Speaking about North Macedonia, Naumoski recalls the long-standing model for encouraging foreign investments.

“We are somewhere in second place, because we offer favorable conditions for foreign direct investors in the technological-industrial zones, where we provide ten-year benefits such as exemption from certain taxes and privileges in cost areas, apart from profit tax and employee contributions,” he explains.

He notes that the Macedonian concept, established around 15 years ago, is good for attracting investments and emphasizes the importance of the European Union’s Growth Plan, which allocates a total of six billion euros for the region.

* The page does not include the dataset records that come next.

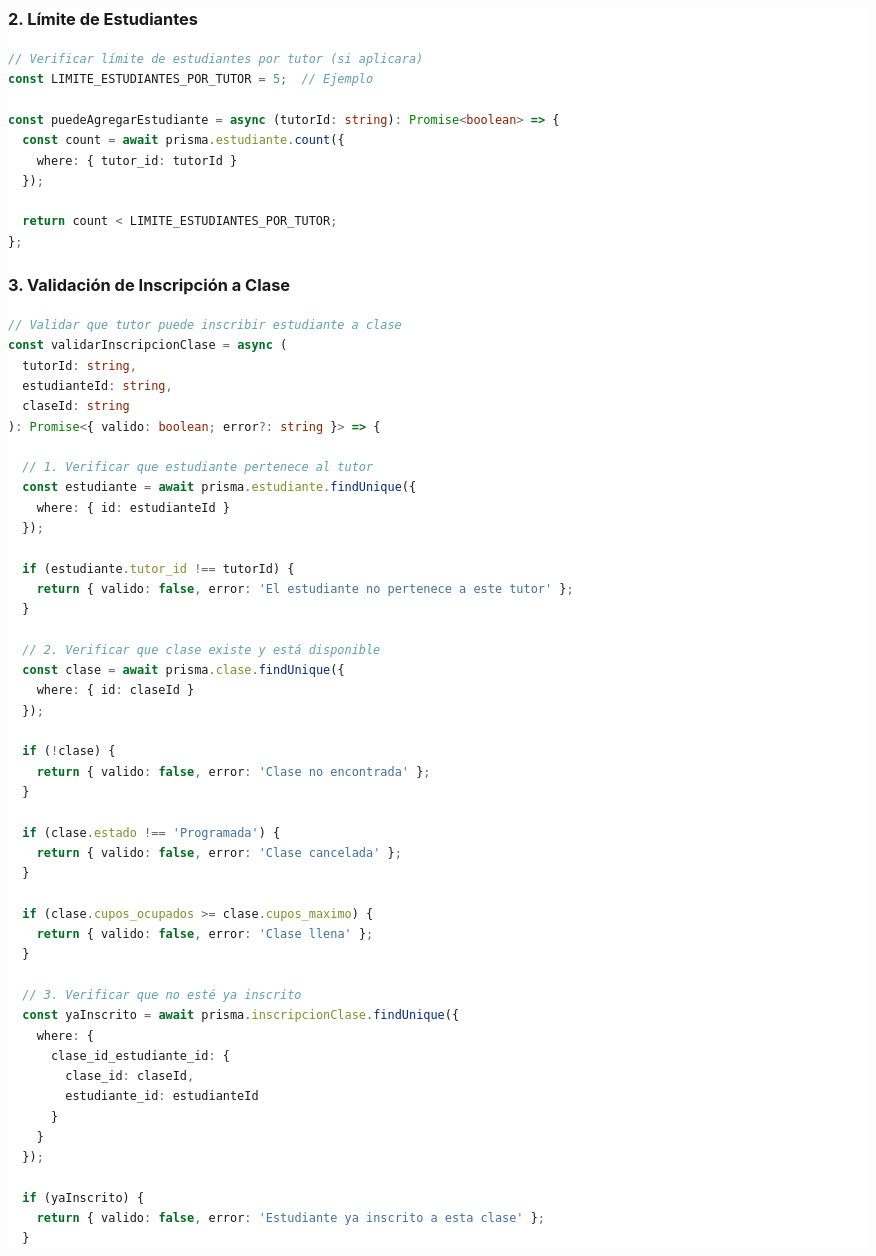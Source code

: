 ### 2. Límite de Estudiantes

```typescript
// Verificar límite de estudiantes por tutor (si aplicara)
const LIMITE_ESTUDIANTES_POR_TUTOR = 5;  // Ejemplo

const puedeAgregarEstudiante = async (tutorId: string): Promise<boolean> => {
  const count = await prisma.estudiante.count({
    where: { tutor_id: tutorId }
  });

  return count < LIMITE_ESTUDIANTES_POR_TUTOR;
};
```

### 3. Validación de Inscripción a Clase

```typescript
// Validar que tutor puede inscribir estudiante a clase
const validarInscripcionClase = async (
  tutorId: string,
  estudianteId: string,
  claseId: string
): Promise<{ valido: boolean; error?: string }> => {

  // 1. Verificar que estudiante pertenece al tutor
  const estudiante = await prisma.estudiante.findUnique({
    where: { id: estudianteId }
  });

  if (estudiante.tutor_id !== tutorId) {
    return { valido: false, error: 'El estudiante no pertenece a este tutor' };
  }

  // 2. Verificar que clase existe y está disponible
  const clase = await prisma.clase.findUnique({
    where: { id: claseId }
  });

  if (!clase) {
    return { valido: false, error: 'Clase no encontrada' };
  }

  if (clase.estado !== 'Programada') {
    return { valido: false, error: 'Clase cancelada' };
  }

  if (clase.cupos_ocupados >= clase.cupos_maximo) {
    return { valido: false, error: 'Clase llena' };
  }

  // 3. Verificar que no esté ya inscrito
  const yaInscrito = await prisma.inscripcionClase.findUnique({
    where: {
      clase_id_estudiante_id: {
        clase_id: claseId,
        estudiante_id: estudianteId
      }
    }
  });

  if (yaInscrito) {
    return { valido: false, error: 'Estudiante ya inscrito a esta clase' };
  }
```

“What we should be asking is: what are we doing with the EU Growth Plan? That is a very important question, let’s not forget it. I participated in a discussion on this topic, the EU Growth Plan includes six billion euros, of which four billion are non-repayable. This poses a major challenge for all countries, and certainly for the Macedonian state as well,” Naumoski says.

He recalls that the countries of the region offer various forms of support to investors.

“As I said, cash grants per job position, from zero to ten years, and certain logistics from local suppliers are profitable, and this can be seen as the way we compete with each other as Western Balkan countries,” he adds.

Naumoski believes that European policies after the war in Ukraine are creating a new framework for investments.

“I think the EU’s policy, especially after the war in Ukraine, will focus on the policy of nearshoring, bringing factories of strong European and American companies closer to this region, pulling them out of Eastern countries, and leading to the polarization of the world, as we expect,” he says.

He adds that digital transformation and the development of technological and information systems will be key elements in foreign investors’ decision-making.

“These are important factors for comparative advantages when a foreign investor decides to invest in a particular country,” he explains.

As a positive example, he points to Albania.

“Undoubtedly, as I mentioned at the beginning of the conversation, Albania is taking on the role of leader because it has a stable government in continuity, a geostrategic position and geographical access to the sea, and, thirdly, a serious ally, a traditionally strong EU member state, Italy,” Naumoski says.

He believes that the countries of the Western Balkans should not be seen solely as competitors.

“That doesn’t have to be the case, we should see it as an advantage. The Western Balkan countries can also pursue regionalization; let’s not forget that we once had the concept of the Open Balkan initiative, which unfortunately was unsuccessful,” he notes.

He adds that reviving the idea of regional cooperation would be beneficial.

“I think the Americans initially led it together with Germany, but ultimately, the German concept for the Western Balkans prevailed. The more we integrate all Western Balkan members into a single economic zone, the better it is for us,” the analyst concludes.

He believes that a joint approach is much more effective than individual action.

“It would be a smart strategy to simplify the fiscal systems of all member countries, open up markets, and achieve much greater exchange and movement of people across the Western Balkans. We should not exclude one another, but rather help one another,” he emphasizes.

He concludes that the size of the common market is a key advantage for the region.

“We know very well that we cannot act as individuals, as former Yugoslav republics like Macedonia, Serbia, Bosnia, and Montenegro, we have the experience of a large market. Therefore, the size of the Western Balkan market is our advantage to act together and in synergy,” Naumoski concludes.